Given data
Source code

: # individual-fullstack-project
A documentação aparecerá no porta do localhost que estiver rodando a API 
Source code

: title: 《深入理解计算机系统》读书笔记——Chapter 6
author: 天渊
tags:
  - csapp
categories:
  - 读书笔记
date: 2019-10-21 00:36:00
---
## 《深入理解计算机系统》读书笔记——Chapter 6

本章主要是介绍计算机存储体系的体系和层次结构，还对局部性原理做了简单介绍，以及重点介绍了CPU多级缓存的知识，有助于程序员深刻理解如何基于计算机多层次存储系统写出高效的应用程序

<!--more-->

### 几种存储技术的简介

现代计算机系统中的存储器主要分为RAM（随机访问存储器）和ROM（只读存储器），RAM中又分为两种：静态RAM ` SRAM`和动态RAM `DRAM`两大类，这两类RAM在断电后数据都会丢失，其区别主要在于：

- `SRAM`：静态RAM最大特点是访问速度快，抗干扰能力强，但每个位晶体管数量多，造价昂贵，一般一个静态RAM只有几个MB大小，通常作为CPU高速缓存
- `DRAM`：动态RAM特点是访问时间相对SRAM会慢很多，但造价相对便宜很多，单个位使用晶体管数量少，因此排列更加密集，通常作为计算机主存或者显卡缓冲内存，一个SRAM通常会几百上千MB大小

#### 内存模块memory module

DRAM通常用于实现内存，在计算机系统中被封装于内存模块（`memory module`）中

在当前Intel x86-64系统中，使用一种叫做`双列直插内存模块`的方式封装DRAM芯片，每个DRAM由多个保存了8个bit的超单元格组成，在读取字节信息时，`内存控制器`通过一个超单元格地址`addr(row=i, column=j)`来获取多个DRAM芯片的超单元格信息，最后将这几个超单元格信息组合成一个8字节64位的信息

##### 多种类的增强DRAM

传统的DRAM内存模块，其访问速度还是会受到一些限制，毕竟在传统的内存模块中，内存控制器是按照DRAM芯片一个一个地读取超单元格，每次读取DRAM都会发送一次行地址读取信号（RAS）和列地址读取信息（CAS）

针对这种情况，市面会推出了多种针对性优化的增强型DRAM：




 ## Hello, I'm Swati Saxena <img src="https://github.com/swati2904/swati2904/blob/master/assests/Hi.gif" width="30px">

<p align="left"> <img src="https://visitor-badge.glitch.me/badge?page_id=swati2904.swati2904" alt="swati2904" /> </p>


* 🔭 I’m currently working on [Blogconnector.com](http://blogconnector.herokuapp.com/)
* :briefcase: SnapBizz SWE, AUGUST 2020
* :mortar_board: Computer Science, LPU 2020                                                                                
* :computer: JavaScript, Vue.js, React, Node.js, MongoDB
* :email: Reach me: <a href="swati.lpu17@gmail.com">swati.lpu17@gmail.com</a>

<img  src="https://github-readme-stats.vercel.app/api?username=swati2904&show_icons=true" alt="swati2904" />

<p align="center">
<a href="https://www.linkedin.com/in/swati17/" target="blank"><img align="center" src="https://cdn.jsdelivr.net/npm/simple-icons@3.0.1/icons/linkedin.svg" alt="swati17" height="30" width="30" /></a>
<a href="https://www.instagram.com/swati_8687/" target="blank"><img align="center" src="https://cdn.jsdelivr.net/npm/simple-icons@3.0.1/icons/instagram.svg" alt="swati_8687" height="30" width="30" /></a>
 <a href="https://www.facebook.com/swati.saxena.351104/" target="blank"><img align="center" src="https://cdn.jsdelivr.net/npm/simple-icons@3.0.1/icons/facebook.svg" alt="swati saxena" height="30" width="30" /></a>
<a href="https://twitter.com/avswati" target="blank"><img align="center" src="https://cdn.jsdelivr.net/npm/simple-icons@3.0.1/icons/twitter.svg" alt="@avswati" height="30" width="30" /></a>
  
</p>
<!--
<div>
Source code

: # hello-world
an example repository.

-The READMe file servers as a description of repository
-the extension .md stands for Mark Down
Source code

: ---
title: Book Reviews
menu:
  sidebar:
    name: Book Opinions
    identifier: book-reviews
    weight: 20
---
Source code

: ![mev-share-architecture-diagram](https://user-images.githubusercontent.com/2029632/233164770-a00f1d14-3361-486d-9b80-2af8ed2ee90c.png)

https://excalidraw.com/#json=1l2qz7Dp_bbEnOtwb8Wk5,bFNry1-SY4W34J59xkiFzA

Action item
Output the data once more, exactly as it appears above.

Output of the exercise
Source code

: # individual-fullstack-project
A documentação aparecerá no porta do localhost que estiver rodando a API 
Source code

: title: 《深入理解计算机系统》读书笔记——Chapter 6
author: 天渊
tags:
  - csapp
categories:
  - 读书笔记
date: 2019-10-21 00:36:00
---
## 《深入理解计算机系统》读书笔记——Chapter 6

本章主要是介绍计算机存储体系的体系和层次结构，还对局部性原理做了简单介绍，以及重点介绍了CPU多级缓存的知识，有助于程序员深刻理解如何基于计算机多层次存储系统写出高效的应用程序

<!--more-->

### 几种存储技术的简介

现代计算机系统中的存储器主要分为RAM（随机访问存储器）和ROM（只读存储器），RAM中又分为两种：静态RAM ` SRAM`和动态RAM `DRAM`两大类，这两类RAM在断电后数据都会丢失，其区别主要在于：

- `SRAM`：静态RAM最大特点是访问速度快，抗干扰能力强，但每个位晶体管数量多，造价昂贵，一般一个静态RAM只有几个MB大小，通常作为CPU高速缓存
- `DRAM`：动态RAM特点是访问时间相对SRAM会慢很多，但造价相对便宜很多，单个位使用晶体管数量少，因此排列更加密集，通常作为计算机主存或者显卡缓冲内存，一个SRAM通常会几百上千MB大小

#### 内存模块memory module

DRAM通常用于实现内存，在计算机系统中被封装于内存模块（`memory module`）中

在当前Intel x86-64系统中，使用一种叫做`双列直插内存模块`的方式封装DRAM芯片，每个DRAM由多个保存了8个bit的超单元格组成，在读取字节信息时，`内存控制器`通过一个超单元格地址`addr(row=i, column=j)`来获取多个DRAM芯片的超单元格信息，最后将这几个超单元格信息组合成一个8字节64位的信息

##### 多种类的增强DRAM

传统的DRAM内存模块，其访问速度还是会受到一些限制，毕竟在传统的内存模块中，内存控制器是按照DRAM芯片一个一个地读取超单元格，每次读取DRAM都会发送一次行地址读取信号（RAS）和列地址读取信息（CAS）

针对这种情况，市面会推出了多种针对性优化的增强型DRAM：




 ## Hello, I'm Swati Saxena <img src="https://github.com/swati2904/swati2904/blob/master/assests/Hi.gif" width="30px">

<p align="left"> <img src="https://visitor-badge.glitch.me/badge?page_id=swati2904.swati2904" alt="swati2904" /> </p>


* 🔭 I’m currently working on [Blogconnector.com](http://blogconnector.herokuapp.com/)
* :briefcase: SnapBizz SWE, AUGUST 2020
* :mortar_board: Computer Science, LPU 2020                                                                                
* :computer: JavaScript, Vue.js, React, Node.js, MongoDB
* :email: Reach me: <a href="swati.lpu17@gmail.com">swati.lpu17@gmail.com</a>

<img  src="https://github-readme-stats.vercel.app/api?username=swati2904&show_icons=true" alt="swati2904" />

<p align="center">
<a href="https://www.linkedin.com/in/swati17/" target="blank"><img align="center" src="https://cdn.jsdelivr.net/npm/simple-icons@3.0.1/icons/linkedin.svg" alt="swati17" height="30" width="30" /></a>
<a href="https://www.instagram.com/swati_8687/" target="blank"><img align="center" src="https://cdn.jsdelivr.net/npm/simple-icons@3.0.1/icons/instagram.svg" alt="swati_8687" height="30" width="30" /></a>
 <a href="https://www.facebook.com/swati.saxena.351104/" target="blank"><img align="center" src="https://cdn.jsdelivr.net/npm/simple-icons@3.0.1/icons/facebook.svg" alt="swati saxena" height="30" width="30" /></a>
<a href="https://twitter.com/avswati" target="blank"><img align="center" src="https://cdn.jsdelivr.net/npm/simple-icons@3.0.1/icons/twitter.svg" alt="@avswati" height="30" width="30" /></a>
  
</p>
<!--
<div>
Source code

: # hello-world
an example repository.

-The READMe file servers as a description of repository
-the extension .md stands for Mark Down
Source code

: ---
title: Book Reviews
menu:
  sidebar:
    name: Book Opinions
    identifier: book-reviews
    weight: 20
---
Source code

: ![mev-share-architecture-diagram](https://user-images.githubusercontent.com/2029632/233164770-a00f1d14-3361-486d-9b80-2af8ed2ee90c.png)

https://excalidraw.com/#json=1l2qz7Dp_bbEnOtwb8Wk5,bFNry1-SY4W34J59xkiFzA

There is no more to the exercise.